Entre temps, il a trouvé le temps de créer un label, Allido Records, ainsi que de contribuer à la trés bonne compilation de reprises de RadioHead ("Exit Music: Songs with Radio Heads"). Avec un CV aussi impressionant à un tel age, Mark était attendu au tournant avec "Version", son deuxième album. Transformation réussie dés la première mi-temps et confirmation du statut du producteur le plus chaud du moment.

"Version" est donc un petit album produit entre amis jeunes, beaux et célèbres (comme d'habitude ce déconneur de Robbie Williams à réussi a s'incruster pendant l'apéro), mais avec un grand résultat. On retrouve le son vintage de Ronson sur des standards de genre éclectique: soul avec "Valerie", pop sur la reprise de "God Put a Smile upon Your Face" de Coldplay, le "Stop Me" de Smiths, ou encore jazzy sur l'instrumental "Inversion".

Beats hip-hop voire hip-pop, mélange de mélodies éternelles et de pré-amplis à lampe, de standards obscurs ou de tubes commerciaux planétaires (la reprise alcoolisée du "Toxic" de Britney Spears, repris par Ol' Dirty Bastard, médaillé d'or de la défonce du Wu-Tang Clan que l'on pensait porté disparu ou en vacances avec Chuck Norris) on ne sait si cet album résistera au temps mais en tout cas il sera, j'en suis certain, l'un des meilleurs de 2007. A acheter non d'urgence, mais avec confiance.

Mark Ronson - "Version" (2007-Allido/Columbia UK)

01 - "God Put a Smile upon Your Face" (Feat.
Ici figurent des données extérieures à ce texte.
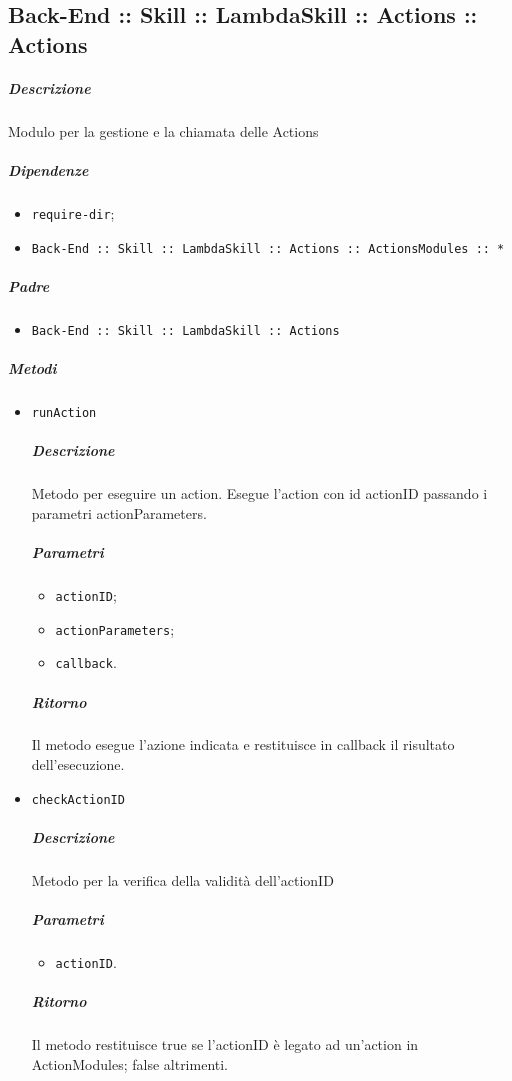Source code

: \documentclass[../ManualeSviluppatore_v1.0.0.tex]{subfiles}
\begin{document}
\subsection{Back-End :: Skill :: LambdaSkill :: Actions :: Actions}
\subparagraph{Descrizione} Modulo per la gestione e la chiamata delle Actions
\subparagraph{Dipendenze}
\begin{itemize}
	\item \texttt{require-dir};
	\item \texttt{Back-End :: Skill :: LambdaSkill :: Actions :: ActionsModules :: *}
\end{itemize}
\subparagraph{Padre}
\begin{itemize}
	\item \texttt{Back-End :: Skill :: LambdaSkill :: Actions}
\end{itemize}
\subparagraph{Metodi}
\begin{itemize}
	\item \texttt{runAction}
	      \subparagraph{Descrizione} Metodo per eseguire un action. Esegue l'action con id actionID passando i parametri actionParameters.
	      \subparagraph{Parametri}
	      \begin{itemize}
	      	\item \texttt{actionID};
	      	\item \texttt{actionParameters};
	      	\item \texttt{callback}.
	      \end{itemize}
	      \subparagraph{Ritorno} Il metodo esegue l'azione indicata e restituisce in callback il risultato dell'esecuzione.
	\item \texttt{checkActionID}
	      \subparagraph{Descrizione} Metodo per la verifica della validità dell'actionID
	      \subparagraph{Parametri}
	      \begin{itemize}
	      	\item \texttt{actionID}.
	      \end{itemize}
	      \subparagraph{Ritorno} Il metodo restituisce true se l'actionID è legato ad un'action in ActionModules; false altrimenti.
\end{itemize}
\end{document}
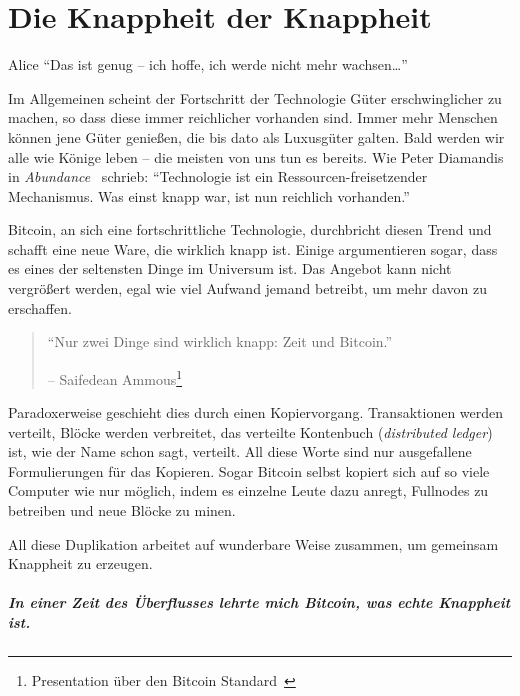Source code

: \chapter{Die Knappheit der Knappheit}
\label{les:2}

\begin{chapquote}{Alice}
\enquote{Das ist genug – ich hoffe, ich werde nicht mehr wachsen\ldots}
\end{chapquote}

Im Allgemeinen scheint der Fortschritt der Technologie Güter erschwinglicher zu
machen, so dass diese immer reichlicher vorhanden sind. Immer mehr Menschen
können jene Güter genießen, die bis dato als Luxusgüter galten. Bald werden wir
alle wie Könige leben -- die meisten von uns tun es bereits. Wie Peter Diamandis
in \textit{Abundance}~\cite{abundance} schrieb: \enquote{Technologie ist ein
Ressourcen-freisetzender Mechanismus. Was einst knapp war, ist nun reichlich
vorhanden.}

Bitcoin, an sich eine fortschrittliche Technologie, durchbricht diesen Trend und
schafft eine neue Ware, die wirklich knapp ist. Einige argumentieren sogar, dass
es eines der seltensten Dinge im Universum ist. Das Angebot kann nicht
vergrößert werden, egal wie viel Aufwand jemand betreibt, um mehr davon zu
erschaffen.

\begin{quotation}\begin{samepage}
\enquote{Nur zwei Dinge sind wirklich knapp: Zeit und Bitcoin.}
\begin{flushright} -- Saifedean Ammous\footnote{Presentation über den Bitcoin
Standard~\cite{bitcoinstandard-pres}}
\end{flushright}\end{samepage}\end{quotation}

Paradoxerweise geschieht dies durch einen Kopiervorgang. Transaktionen werden
verteilt, Blöcke werden verbreitet, das verteilte Kontenbuch
(\textit{distributed ledger}) ist, wie der Name schon sagt, verteilt. All diese
Worte sind nur ausgefallene Formulierungen für das Kopieren. Sogar Bitcoin
selbst kopiert sich auf so viele Computer wie nur möglich, indem es einzelne
Leute dazu anregt, Fullnodes zu betreiben und neue Blöcke zu minen.

All diese Duplikation arbeitet auf wunderbare Weise zusammen, um gemeinsam
Knappheit zu erzeugen.

\paragraph{In einer Zeit des Überflusses lehrte mich Bitcoin, was echte
Knappheit ist.}

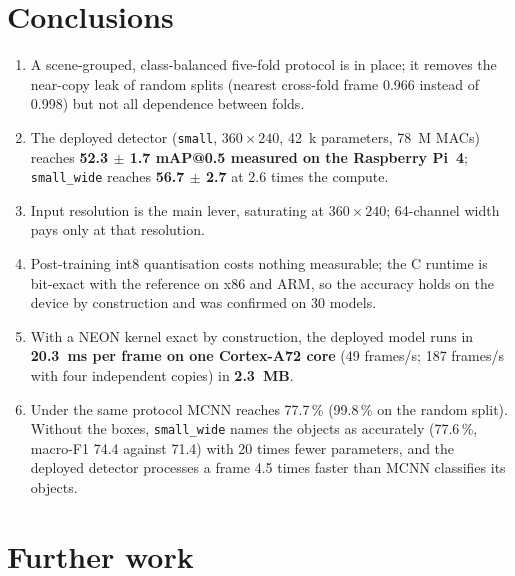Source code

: \documentclass[11pt,a4paper]{article}
\newcommand{\cfg}[1]{\texttt{#1}}
\begin{document}
\section{Conclusions}

\begin{enumerate}
  \item A scene-grouped, class-balanced five-fold protocol is in place; it
        removes the near-copy leak of random splits (nearest cross-fold
        frame 0.966 instead of 0.998) but not all dependence between folds.
  \item The deployed detector (\cfg{small}, $360 \times 240$, 42~k
        parameters, 78~M MACs) reaches \textbf{52.3 $\pm$ 1.7 mAP@0.5
        measured on the Raspberry Pi~4}; \cfg{small\_wide} reaches
        \textbf{56.7 $\pm$ 2.7} at 2.6 times the compute.
  \item Input resolution is the main lever, saturating at
        $360 \times 240$; 64-channel width pays only at that resolution.
  \item Post-training int8 quantisation costs nothing measurable; the C
        runtime is bit-exact with the reference on x86 and ARM, so the
        accuracy holds on the device by construction and was confirmed on 30
        models.
  \item With a NEON kernel exact by construction, the deployed model runs
        in \textbf{20.3~ms per frame on one Cortex-A72 core} (49 frames/s;
        187 frames/s with four independent copies) in \textbf{2.3~MB}.
  \item Under the same protocol MCNN reaches 77.7\,\% (99.8\,\% on the
        random split). Without the boxes, \cfg{small\_wide} names the objects
        as accurately (77.6\,\%, macro-F1 74.4 against 71.4) with 20 times
        fewer parameters, and the deployed detector processes a frame 4.5
        times faster than MCNN classifies its objects.
\end{enumerate}

\section{Further work}
\label{sec:further}
\end{document}
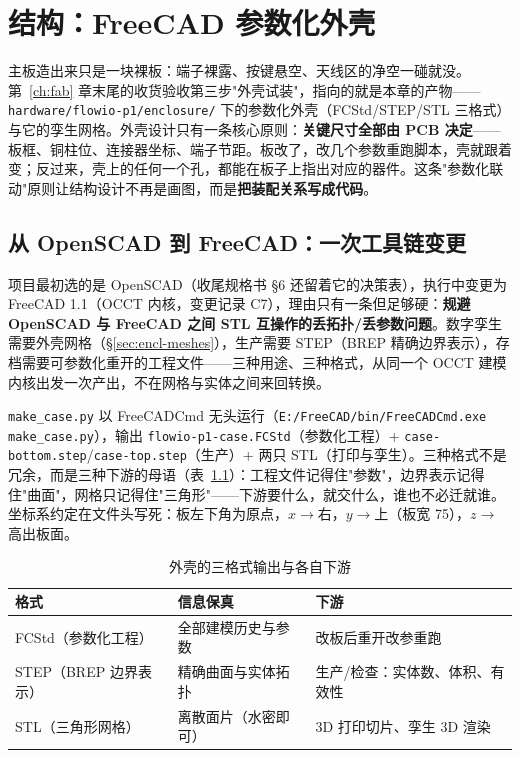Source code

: \chapter{结构：FreeCAD 参数化外壳}
\label{ch:enclosure}

主板造出来只是一块裸板：端子裸露、按键悬空、天线区的净空一碰就没。第~\ref{ch:fab} 章末尾的收货验收第三步"外壳试装"，指向的就是本章的产物——\texttt{hardware/flowio-p1/enclosure/} 下的参数化外壳（FCStd/STEP/STL 三格式）与它的孪生网格。外壳设计只有一条核心原则：\textbf{关键尺寸全部由 PCB 决定}——板框、铜柱位、连接器坐标、端子节距。板改了，改几个参数重跑脚本，壳就跟着变；反过来，壳上的任何一个孔，都能在板子上指出对应的器件。这条"参数化联动"原则让结构设计不再是画图，而是\textbf{把装配关系写成代码}。

\section{从 OpenSCAD 到 FreeCAD：一次工具链变更}
\label{sec:encl-freecad}

项目最初选的是 OpenSCAD（收尾规格书 \S6 还留着它的决策表），执行中变更为 FreeCAD 1.1（OCCT 内核，变更记录 C7），理由只有一条但足够硬：\textbf{规避 OpenSCAD 与 FreeCAD 之间 STL 互操作的丢拓扑/丢参数问题}。数字孪生需要外壳网格（\S\ref{sec:encl-meshes}），生产需要 STEP（BREP 精确边界表示），存档需要可参数化重开的工程文件——三种用途、三种格式，从同一个 OCCT 建模内核出发一次产出，不在网格与实体之间来回转换。

\texttt{make\_case.py} 以 FreeCADCmd 无头运行（\texttt{E:/FreeCAD/bin/FreeCADCmd.exe make\_case.py}），输出 \texttt{flowio-p1-case.FCStd}（参数化工程）+ \texttt{case-bottom.step}/\texttt{case-top.step}（生产）+ 两只 STL（打印与孪生）。三种格式不是冗余，而是三种下游的母语（表~\ref{tab:encl-formats}）：工程文件记得住"参数"，边界表示记得住"曲面"，网格只记得住"三角形"——下游要什么，就交什么，谁也不必迁就谁。坐标系约定在文件头写死：板左下角为原点，$x\to$右，$y\to$上（板宽 75），$z\to$高出板面。

\begin{table}[htbp]
  \centering
  \caption{外壳的三格式输出与各自下游}
  \label{tab:encl-formats}
  \begin{tabular}{llp{4.4cm}}
    \toprule
    格式 & 信息保真 & 下游 \\
    \midrule
    FCStd（参数化工程） & 全部建模历史与参数 & 改板后重开改参重跑 \\
    STEP（BREP 边界表示） & 精确曲面与实体拓扑 & 生产/检查：实体数、体积、有效性 \\
    STL（三角形网格） & 离散面片（水密即可） & 3D 打印切片、孪生 3D 渲染 \\
    \bottomrule
  \end{tabular}
\end{table}

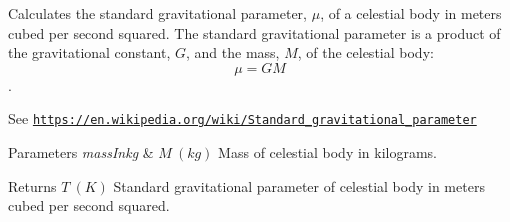 Calculates the standard gravitational parameter, $\mu$, of a celestial body in meters cubed per second squared. The standard gravitational parameter is a product of the gravitational constant, $G$, and the mass, $M$, of the celestial body\+: \[\mu = GM\]. 

See \href{https://en.wikipedia.org/wiki/Standard_gravitational_parameter}{\tt https\+://en.\+wikipedia.\+org/wiki/\+Standard\+\_\+gravitational\+\_\+parameter}


\begin{DoxyParams}{Parameters}
{\em mass\+Inkg} & $M\ (kg)$ Mass of celestial body in kilograms. \\
\hline
\end{DoxyParams}
\begin{DoxyReturn}{Returns}
$T\ (K)$ Standard gravitational parameter of celestial body in meters cubed per second squared. 
\end{DoxyReturn}
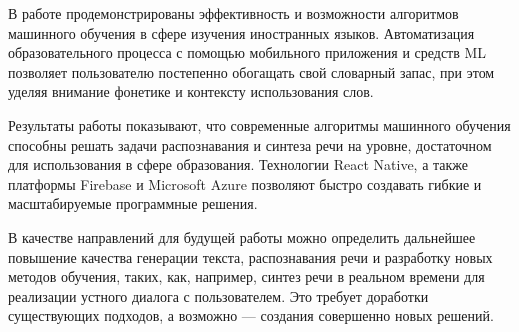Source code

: В работе продемонстрированы эффективность и возможности алгоритмов машинного обучения в сфере изучения иностранных языков. Автоматизация образовательного процесса с помощью мобильного приложения и средств ML позволяет пользователю постепенно обогащать свой словарный запас, при этом уделяя внимание фонетике и контексту использования слов.

Результаты работы показывают, что современные алгоритмы машинного обучения способны решать задачи распознавания и синтеза речи на уровне, достаточном для использования в сфере образования. Технологии React Native, а также платформы Firebase и Microsoft Azure позволяют быстро создавать гибкие и масштабируемые программные решения.

В качестве направлений для будущей работы можно определить дальнейшее повышение качества генерации текста, распознавания речи и разработку новых методов обучения, таких, как, например, синтез речи в реальном времени для реализации устного диалога с пользователем. Это требует доработки существующих подходов, а возможно --- создания совершенно новых решений.
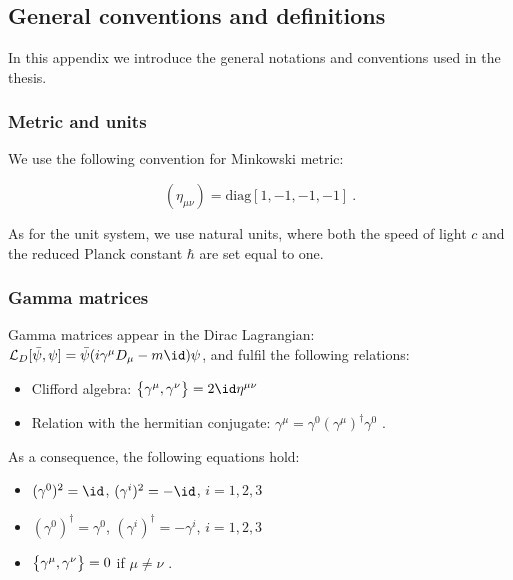 \appendix

\chapter{}

\section{General conventions and definitions}

In this appendix we introduce the general notations and conventions used in the thesis. 

\subsection{Metric and units}

We use the following convention for Minkowski metric:

\begin{equation}
(\eta_{\mu\nu}) = \mathrm{diag}[1,-1,-1,-1] \: .
\label{metric}
\end{equation}

As for the unit system, we use natural units, where both the speed of light $c$ and the reduced Planck constant $\hbar$ are set equal to one.

\subsection{Gamma matrices}
\label{gamma_matrices}

Gamma matrices appear in the Dirac Lagrangian: $\Lag_D [\bar \psi, \psi] = \bar \psi (i \gamma^{\mu} D_{\mu} -m \id) \psi$, and fulfil the following relations:

\begin{itemize}
\item Clifford algebra: $\qty \big{\gamma^{\mu}, \gamma^{\nu}} = 2 \id \eta^{\mu \nu}$
\item Relation with the hermitian conjugate: $\gamma^{\mu} = \gamma^0 (\gamma^{\mu})^{\dagger} \gamma^0$ \: .
\end{itemize}
%
As a consequence, the following equations hold:
\begin{itemize}
\item $(\gamma^0)^2 = \id$, $(\gamma^i)^2 = - \id$, $i= 1,2,3$
\item $(\gamma^0)^{\dagger} = \gamma^0$, $(\gamma^i)^{\dagger} = -\gamma^i$, $i= 1,2,3$
\item $\qty \big{\gamma^{\mu}, \gamma^{\nu}} = 0$ if $\mu \neq \nu$ \: .
\end{itemize}

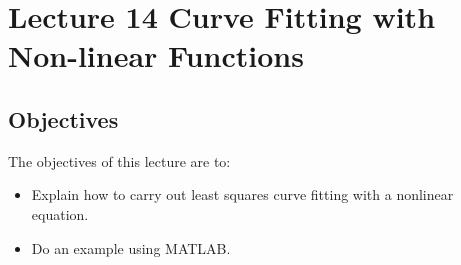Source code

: \chapter{Lecture 14 Curve Fitting with Non-linear Functions}
\label{ch:lec14n}
\section{Objectives}
The objectives of this lecture are to:
\begin{itemize}
\item Explain how to carry out least squares curve fitting with a nonlinear equation.
\item Do an example using MATLAB.
\end{itemize}
\setcounter{lstannotation}{0}
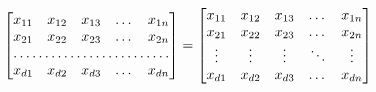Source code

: \documentclass[a4paper,10pt]{article}
\begin{document}
\[
\begin{bmatrix}
    x_{11}       & x_{12} & x_{13} & \dots & x_{1n} \\
    x_{21}       & x_{22} & x_{23} & \dots & x_{2n} \\
    \hdotsfor{5} \\
    x_{d1}       & x_{d2} & x_{d3} & \dots & x_{dn}
\end{bmatrix}
=
\begin{bmatrix}
    x_{11} & x_{12} & x_{13} & \dots  & x_{1n} \\
    x_{21} & x_{22} & x_{23} & \dots  & x_{2n} \\
    \vdots & \vdots & \vdots & \ddots & \vdots \\
    x_{d1} & x_{d2} & x_{d3} & \dots  & x_{dn}
\end{bmatrix}
\]
\end{document}

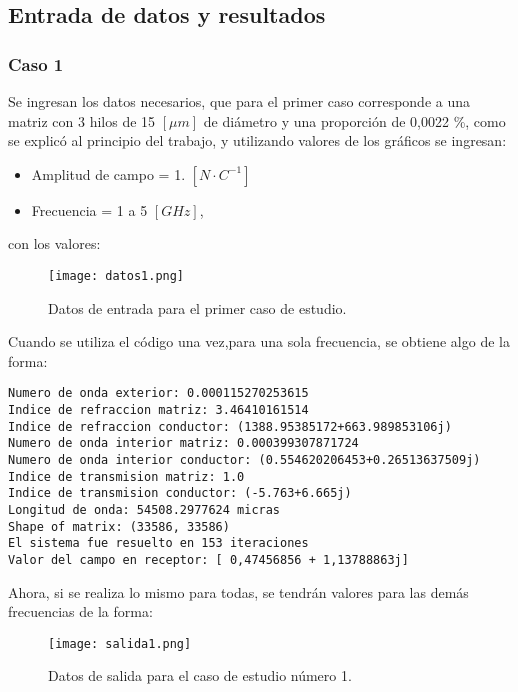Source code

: \documentclass[12pt,letterpaper]{article}
\numberwithin{equation}{section}
\begin{document}
\subsection{Entrada de datos y resultados}

\subsubsection{Caso 1}

Se ingresan los datos necesarios, que para el primer caso corresponde a una matriz con 3 hilos de 15 $[\mu m]$ de diámetro y una proporción de 0,0022 \%, como se explicó al principio del trabajo, y utilizando valores de los gráficos se ingresan:

\begin{itemize}
	\item Amplitud de campo = 1. $[N \cdotp C^{-1}]$
	\item Frecuencia = 1 a 5 $[GHz]$,
\end{itemize}
\noindent con los valores:

\begin{figure}[H]
	\centering\texttt{[image: datos1.png]}\\
	\caption{Datos de entrada para el primer caso de estudio.}
	\label{fig:datos1}
\end{figure} 


Cuando se utiliza el código una vez,para una sola frecuencia, se obtiene algo de la forma:

\begin{lstlisting}
Numero de onda exterior: 0.000115270253615
Indice de refraccion matriz: 3.46410161514
Indice de refraccion conductor: (1388.95385172+663.989853106j)
Numero de onda interior matriz: 0.000399307871724
Numero de onda interior conductor: (0.554620206453+0.26513637509j)
Indice de transmision matriz: 1.0
Indice de transmision conductor: (-5.763+6.665j)
Longitud de onda: 54508.2977624 micras
Shape of matrix: (33586, 33586)
El sistema fue resuelto en 153 iteraciones
Valor del campo en receptor: [ 0,47456856 + 1,13788863j]
\end{lstlisting}

Ahora, si se realiza lo mismo para todas, se tendrán valores para las demás frecuencias de la forma:

\begin{figure}[H]
	\centering\texttt{[image: salida1.png]}\\
	\caption{Datos de salida para el caso de estudio número 1.}
	\label{fig:salida1}
\end{figure} 
\end{document}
Daptone Horns) - Originally by Coldplay
02 - "Oh My God" (Feat. Lily Allen) - Originally by Kaiser Chiefs
03 - "Stop Me" (Feat. Daniel Merriweather) - Originally by The Smiths
04 - "Toxic" (Feat. Tiggers and Ol' Dirty Bastard) - Originally by Britney Spears
05 - "Valerie" (Feat. Amy Windehouse)
06 - "Apply Some Pressure" (Feat. Paul Smith) - Originally by Maxïmo Park
07 - "Inversion"
08 - "Pretty Green" (Feat. Santo Gold) - Originally by The Jam
09 - "Just" (Feat. Phantom Planet) - Originally by Radiohead
10 - "Amy" (Feat. Kenna) - Originally by Ryan Adams
11 - "The Only One I Know" (Feat. Robbie Williams) - Originally by The Charlatans
12 - "Diversion"
13 - "L.S.F." (Feat. Kasabian) - Originally by Kasabian
14 - "Outversion"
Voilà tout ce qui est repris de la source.